> Task: Print out every entry that follows, exactly as written.

Data items:
____

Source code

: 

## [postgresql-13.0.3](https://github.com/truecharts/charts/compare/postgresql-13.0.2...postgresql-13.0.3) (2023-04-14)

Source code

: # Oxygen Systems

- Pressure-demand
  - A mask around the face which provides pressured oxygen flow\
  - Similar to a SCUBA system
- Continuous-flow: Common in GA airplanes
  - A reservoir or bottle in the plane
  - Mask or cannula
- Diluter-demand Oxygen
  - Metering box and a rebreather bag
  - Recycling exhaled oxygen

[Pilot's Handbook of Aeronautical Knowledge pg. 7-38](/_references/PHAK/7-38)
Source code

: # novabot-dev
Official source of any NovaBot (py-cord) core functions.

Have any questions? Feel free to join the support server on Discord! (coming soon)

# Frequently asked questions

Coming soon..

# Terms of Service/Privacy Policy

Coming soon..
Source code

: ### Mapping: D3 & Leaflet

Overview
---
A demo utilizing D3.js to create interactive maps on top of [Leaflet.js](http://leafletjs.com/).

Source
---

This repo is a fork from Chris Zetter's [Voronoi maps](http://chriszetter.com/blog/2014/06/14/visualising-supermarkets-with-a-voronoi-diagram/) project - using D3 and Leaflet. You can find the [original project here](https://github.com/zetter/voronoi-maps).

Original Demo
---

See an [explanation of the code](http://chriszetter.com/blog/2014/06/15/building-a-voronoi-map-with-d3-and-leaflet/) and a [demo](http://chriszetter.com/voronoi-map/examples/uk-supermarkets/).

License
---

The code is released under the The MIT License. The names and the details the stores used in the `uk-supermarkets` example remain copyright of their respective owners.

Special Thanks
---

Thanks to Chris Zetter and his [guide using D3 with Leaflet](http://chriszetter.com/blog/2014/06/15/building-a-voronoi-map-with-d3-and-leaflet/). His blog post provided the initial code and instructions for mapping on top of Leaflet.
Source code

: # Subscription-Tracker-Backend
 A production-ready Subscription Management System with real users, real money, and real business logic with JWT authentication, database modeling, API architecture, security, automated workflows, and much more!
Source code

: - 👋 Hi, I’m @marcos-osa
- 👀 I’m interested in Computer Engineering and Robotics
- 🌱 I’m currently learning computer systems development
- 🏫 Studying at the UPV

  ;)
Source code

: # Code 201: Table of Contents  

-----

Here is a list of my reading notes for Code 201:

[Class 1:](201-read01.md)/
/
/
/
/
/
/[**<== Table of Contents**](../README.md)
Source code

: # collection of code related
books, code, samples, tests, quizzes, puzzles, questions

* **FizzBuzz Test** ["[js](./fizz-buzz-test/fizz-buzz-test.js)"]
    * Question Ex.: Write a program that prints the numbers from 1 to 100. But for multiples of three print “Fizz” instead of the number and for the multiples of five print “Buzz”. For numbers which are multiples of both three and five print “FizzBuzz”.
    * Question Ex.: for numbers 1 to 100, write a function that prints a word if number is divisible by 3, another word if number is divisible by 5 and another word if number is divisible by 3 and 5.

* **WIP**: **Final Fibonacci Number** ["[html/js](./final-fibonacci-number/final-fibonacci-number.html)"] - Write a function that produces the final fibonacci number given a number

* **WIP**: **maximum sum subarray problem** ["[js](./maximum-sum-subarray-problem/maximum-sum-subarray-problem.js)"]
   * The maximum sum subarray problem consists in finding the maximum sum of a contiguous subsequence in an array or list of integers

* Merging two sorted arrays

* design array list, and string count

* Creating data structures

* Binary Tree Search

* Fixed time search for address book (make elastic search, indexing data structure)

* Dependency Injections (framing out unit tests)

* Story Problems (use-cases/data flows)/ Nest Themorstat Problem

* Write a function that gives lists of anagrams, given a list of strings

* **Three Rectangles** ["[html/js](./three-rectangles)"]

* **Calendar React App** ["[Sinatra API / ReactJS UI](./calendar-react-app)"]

____

> Answer to this problem:
Source code

: 

## [postgresql-13.0.3](https://github.com/truecharts/charts/compare/postgresql-13.0.2...postgresql-13.0.3) (2023-04-14)

Source code

: # Oxygen Systems

- Pressure-demand
  - A mask around the face which provides pressured oxygen flow\
  - Similar to a SCUBA system
- Continuous-flow: Common in GA airplanes
  - A reservoir or bottle in the plane
  - Mask or cannula
- Diluter-demand Oxygen
  - Metering box and a rebreather bag
  - Recycling exhaled oxygen

[Pilot's Handbook of Aeronautical Knowledge pg. 7-38](/_references/PHAK/7-38)
Source code

: # novabot-dev
Official source of any NovaBot (py-cord) core functions.

Have any questions? Feel free to join the support server on Discord! (coming soon)

# Frequently asked questions

Coming soon..

# Terms of Service/Privacy Policy

Coming soon..
Source code

: ### Mapping: D3 & Leaflet

Overview
---
A demo utilizing D3.js to create interactive maps on top of [Leaflet.js](http://leafletjs.com/).

Source
---

This repo is a fork from Chris Zetter's [Voronoi maps](http://chriszetter.com/blog/2014/06/14/visualising-supermarkets-with-a-voronoi-diagram/) project - using D3 and Leaflet. You can find the [original project here](https://github.com/zetter/voronoi-maps).

Original Demo
---

See an [explanation of the code](http://chriszetter.com/blog/2014/06/15/building-a-voronoi-map-with-d3-and-leaflet/) and a [demo](http://chriszetter.com/voronoi-map/examples/uk-supermarkets/).

License
---

The code is released under the The MIT License. The names and the details the stores used in the `uk-supermarkets` example remain copyright of their respective owners.

Special Thanks
---

Thanks to Chris Zetter and his [guide using D3 with Leaflet](http://chriszetter.com/blog/2014/06/15/building-a-voronoi-map-with-d3-and-leaflet/). His blog post provided the initial code and instructions for mapping on top of Leaflet.
Source code

: # Subscription-Tracker-Backend
 A production-ready Subscription Management System with real users, real money, and real business logic with JWT authentication, database modeling, API architecture, security, automated workflows, and much more!
Source code

: - 👋 Hi, I’m @marcos-osa
- 👀 I’m interested in Computer Engineering and Robotics
- 🌱 I’m currently learning computer systems development
- 🏫 Studying at the UPV

  ;)
Source code

: # Code 201: Table of Contents  

-----

Here is a list of my reading notes for Code 201:

[Class 1:](201-read01.md)/
/
/
/
/
/
/[**<== Table of Contents**](../README.md)
Source code

: # collection of code related
books, code, samples, tests, quizzes, puzzles, questions

* **FizzBuzz Test** ["[js](./fizz-buzz-test/fizz-buzz-test.js)"]
    * Question Ex.: Write a program that prints the numbers from 1 to 100. But for multiples of three print “Fizz” instead of the number and for the multiples of five print “Buzz”. For numbers which are multiples of both three and five print “FizzBuzz”.
    * Question Ex.: for numbers 1 to 100, write a function that prints a word if number is divisible by 3, another word if number is divisible by 5 and another word if number is divisible by 3 and 5.

* **WIP**: **Final Fibonacci Number** ["[html/js](./final-fibonacci-number/final-fibonacci-number.html)"] - Write a function that produces the final fibonacci number given a number

* **WIP**: **maximum sum subarray problem** ["[js](./maximum-sum-subarray-problem/maximum-sum-subarray-problem.js)"]
   * The maximum sum subarray problem consists in finding the maximum sum of a contiguous subsequence in an array or list of integers

* Merging two sorted arrays

* design array list, and string count

* Creating data structures

* Binary Tree Search

* Fixed time search for address book (make elastic search, indexing data structure)

* Dependency Injections (framing out unit tests)

* Story Problems (use-cases/data flows)/ Nest Themorstat Problem

* Write a function that gives lists of anagrams, given a list of strings

* **Three Rectangles** ["[html/js](./three-rectangles)"]

* **Calendar React App** ["[Sinatra API / ReactJS UI](./calendar-react-app)"]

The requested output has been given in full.